What you are asked to do. Where the word "LandingPage" shows up in the entries below, please copy the whole line.
START Dataset extract
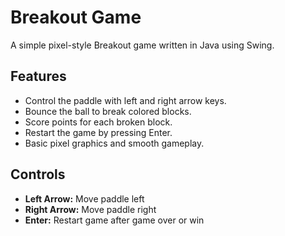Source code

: # Breakout Game

A simple pixel-style Breakout game written in Java using Swing.

## Features
- Control the paddle with left and right arrow keys.
- Bounce the ball to break colored blocks.
- Score points for each broken block.
- Restart the game by pressing Enter.
- Basic pixel graphics and smooth gameplay.


## Controls
- **Left Arrow:** Move paddle left
- **Right Arrow:** Move paddle right
- **Enter:** Restart game after game over or win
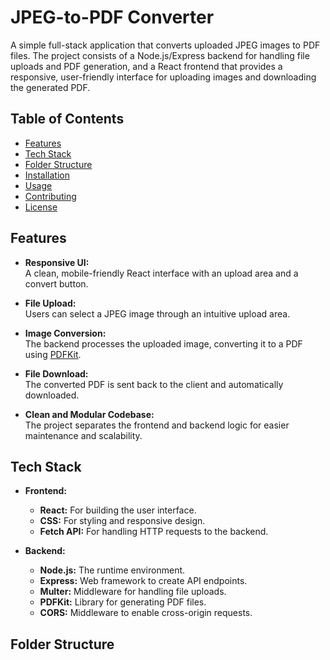 # JPEG-to-PDF Converter

A simple full-stack application that converts uploaded JPEG images to PDF files. The project consists of a Node.js/Express backend for handling file uploads and PDF generation, and a React frontend that provides a responsive, user-friendly interface for uploading images and downloading the generated PDF.

## Table of Contents

- [Features](#features)
- [Tech Stack](#tech-stack)
- [Folder Structure](#folder-structure)
- [Installation](#installation)
- [Usage](#usage)
- [Contributing](#contributing)
- [License](#license)

## Features

- **Responsive UI:**  
  A clean, mobile-friendly React interface with an upload area and a convert button.
  
- **File Upload:**  
  Users can select a JPEG image through an intuitive upload area.

- **Image Conversion:**  
  The backend processes the uploaded image, converting it to a PDF using [PDFKit](https://pdfkit.org/).

- **File Download:**  
  The converted PDF is sent back to the client and automatically downloaded.

- **Clean and Modular Codebase:**  
  The project separates the frontend and backend logic for easier maintenance and scalability.

## Tech Stack

- **Frontend:**
  - **React:** For building the user interface.
  - **CSS:** For styling and responsive design.
  - **Fetch API:** For handling HTTP requests to the backend.

- **Backend:**
  - **Node.js:** The runtime environment.
  - **Express:** Web framework to create API endpoints.
  - **Multer:** Middleware for handling file uploads.
  - **PDFKit:** Library for generating PDF files.
  - **CORS:** Middleware to enable cross-origin requests.

## Folder Structure

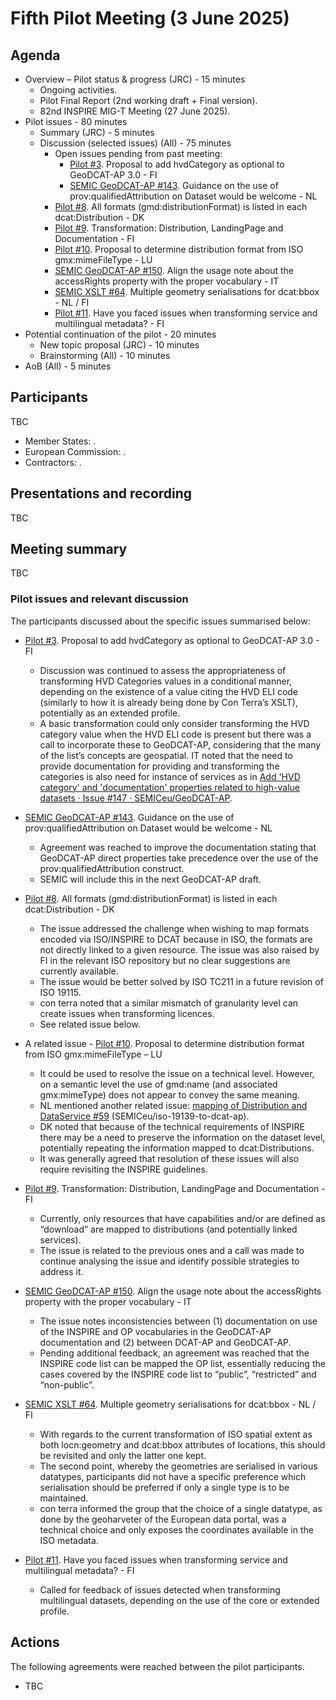 # Fifth Pilot Meeting (3 June 2025)

## Agenda

* Overview – Pilot status & progress (JRC) - 15 minutes
    * Ongoing activities.
    * Pilot Final Report (2nd working draft + Final version).
    * 82nd INSPIRE MIG-T Meeting (27 June 2025).
* Pilot issues - 80 minutes
    *	Summary (JRC) - 5 minutes
    * Discussion (selected issues) (All) - 75 minutes
        * Open issues pending from past meeting:
            * [Pilot #3](https://github.com/INSPIRE-MIF/GeoDCAT-AP-pilot/issues/3). Proposal to add hvdCategory as optional to GeoDCAT-AP 3.0 - FI
            * [SEMIC GeoDCAT-AP #143](https://github.com/SEMICeu/GeoDCAT-AP/issues/143). Guidance on the use of prov:qualifiedAttribution on Dataset would be welcome - NL 
        * [Pilot #8](https://github.com/INSPIRE-MIF/GeoDCAT-AP-pilot/issues/8). All formats (gmd:distributionFormat) is listed in each dcat:Distribution - DK
        * [Pilot #9](https://github.com/INSPIRE-MIF/GeoDCAT-AP-pilot/issues/9). Transformation: Distribution, LandingPage and Documentation - FI
        * [Pilot #10](https://github.com/INSPIRE-MIF/GeoDCAT-AP-pilot/issues/10). Proposal to determine distribution format from ISO gmx:mimeFileType - LU
        * [SEMIC GeoDCAT-AP #150](https://github.com/SEMICeu/GeoDCAT-AP/issues/150). Align the usage note about the accessRights property with the proper vocabulary - IT
        * [SEMIC XSLT #64](https://github.com/SEMICeu/iso-19139-to-dcat-ap/issues/64). Multiple geometry serialisations for dcat:bbox - NL / FI
        * [Pilot #11](https://github.com/INSPIRE-MIF/GeoDCAT-AP-pilot/issues/11). Have you faced issues when transforming service and multilingual metadata? - FI
*	Potential continuation of the pilot - 20 minutes
    * New topic proposal (JRC) - 10 minutes
    * Brainstorming (All) - 10 minutes
* AoB (All) - 5 minutes

## Participants

TBC
* Member States: .
* European Commission: .
* Contractors: .

## Presentations and recording

TBC 

## Meeting summary

TBC



### Pilot issues and relevant discussion	

The participants discussed about the specific issues summarised below:

* [Pilot #3](https://github.com/INSPIRE-MIF/GeoDCAT-AP-pilot/issues/3). Proposal to add hvdCategory as optional to GeoDCAT-AP 3.0 - FI
    * Discussion was continued to assess the appropriateness of transforming HVD Categories values in a conditional manner, depending on the existence of a value citing the HVD ELI code (similarly to how it is already being done by Con Terra’s XSLT), potentially as an extended profile.
    * A basic transformation could only consider transforming the HVD category value when the HVD ELI code is present but there was a call to incorporate these to GeoDCAT-AP, considering that the many of the list’s concepts are geospatial. IT noted that the need to provide documentation for providing and transforming the categories is also need for instance of services as in [Add 'HVD category' and 'documentation' properties related to high-value datasets · Issue #147 · SEMICeu/GeoDCAT-AP](https://github.com/SEMICeu/GeoDCAT-AP/issues/147).

* [SEMIC GeoDCAT-AP #143](https://github.com/SEMICeu/GeoDCAT-AP/issues/143). Guidance on the use of prov:qualifiedAttribution on Dataset would be welcome - NL
    * Agreement was reached to improve the documentation stating that GeoDCAT-AP direct properties take precedence over the use of the prov:qualifiedAttribution construct.
    * SEMIC will include this in the next GeoDCAT-AP draft.
      
* [Pilot #8](https://github.com/INSPIRE-MIF/GeoDCAT-AP-pilot/issues/8). All formats (gmd:distributionFormat) is listed in each dcat:Distribution - DK
    * The issue addressed the challenge when wishing to map formats encoded via ISO/INSPIRE to DCAT because in ISO, the formats are not directly linked to a given resource. The issue was also raised by FI in the relevant ISO repository but no clear suggestions are currently available.
    * The issue would be better solved by ISO TC211 in a future revision of ISO 19115.
    * con terra noted that a similar mismatch of granularity level can create issues when transforming licences.
    * See related issue below.

* A related issue - [Pilot #10](https://github.com/INSPIRE-MIF/GeoDCAT-AP-pilot/issues/10). Proposal to determine distribution format from ISO gmx:mimeFileType – LU
    * It could be used to resolve the issue on a technical level. However, on a semantic level the use of gmd:name (and associated gmx:mimeType) does not appear to convey the same meaning.
    * NL mentioned another related issue: [mapping of Distribution and DataService #59](https://github.com/SEMICeu/iso-19139-to-dcat-ap/issues/59) (SEMICeu/iso-19139-to-dcat-ap).
    * DK noted that because of the technical requirements of INSPIRE there may be a need to preserve the information on the dataset level, potentially repeating the information mapped to dcat:Distributions.
    * It was generally agreed that resolution of these issues will also require revisiting the INSPIRE guidelines.
  
* [Pilot #9](https://github.com/INSPIRE-MIF/GeoDCAT-AP-pilot/issues/9). Transformation: Distribution, LandingPage and Documentation - FI
    * Currently, only resources that have capabilities and/or are defined as “download” are mapped to distributions (and potentially linked services).
    * The issue is related to the previous ones and a call was made to continue analysing the issue and identify possible strategies to address it.

* [SEMIC GeoDCAT-AP #150](https://github.com/SEMICeu/GeoDCAT-AP/issues/150). Align the usage note about the accessRights property with the proper vocabulary - IT
    * The issue notes inconsistencies between (1) documentation on use of the INSPIRE and OP vocabularies in the GeoDCAT-AP documentation and (2) between DCAT-AP and GeoDCAT-AP.
    * Pending additional feedback, an agreement was reached that the INSPIRE code list can be mapped the OP list, essentially reducing the cases covered by the INSPIRE code list to “public”, “restricted” and “non-public”.

* [SEMIC XSLT #64](https://github.com/SEMICeu/iso-19139-to-dcat-ap/issues/64). Multiple geometry serialisations for dcat:bbox - NL / FI
    * With regards to the current transformation of ISO spatial extent as both locn:geometry and dcat:bbox attributes of locations, this should be revisited and only the latter one kept.
    * The second point, whereby the geometries are serialised in various datatypes, participants did not have a specific preference which serialisation should be preferred if only a single type is to be maintained.
    * con terra informed the group that the choice of a single datatype, as done by the geoharveter of the European data portal, was a technical choice and only exposes the coordinates available in the ISO metadata. 

* [Pilot #11](https://github.com/INSPIRE-MIF/GeoDCAT-AP-pilot/issues/11). Have you faced issues when transforming service and multilingual metadata? - FI
    * Called for feedback of issues detected when transforming multilingual datasets, depending on the use of the core or extended profile. 

## Actions

The following agreements were reached between the pilot participants.
* TBC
END Dataset extract
Completed task.
        * [Pilot #9](https://github.com/INSPIRE-MIF/GeoDCAT-AP-pilot/issues/9). Transformation: Distribution, LandingPage and Documentation - FI
* [Pilot #9](https://github.com/INSPIRE-MIF/GeoDCAT-AP-pilot/issues/9). Transformation: Distribution, LandingPage and Documentation - FI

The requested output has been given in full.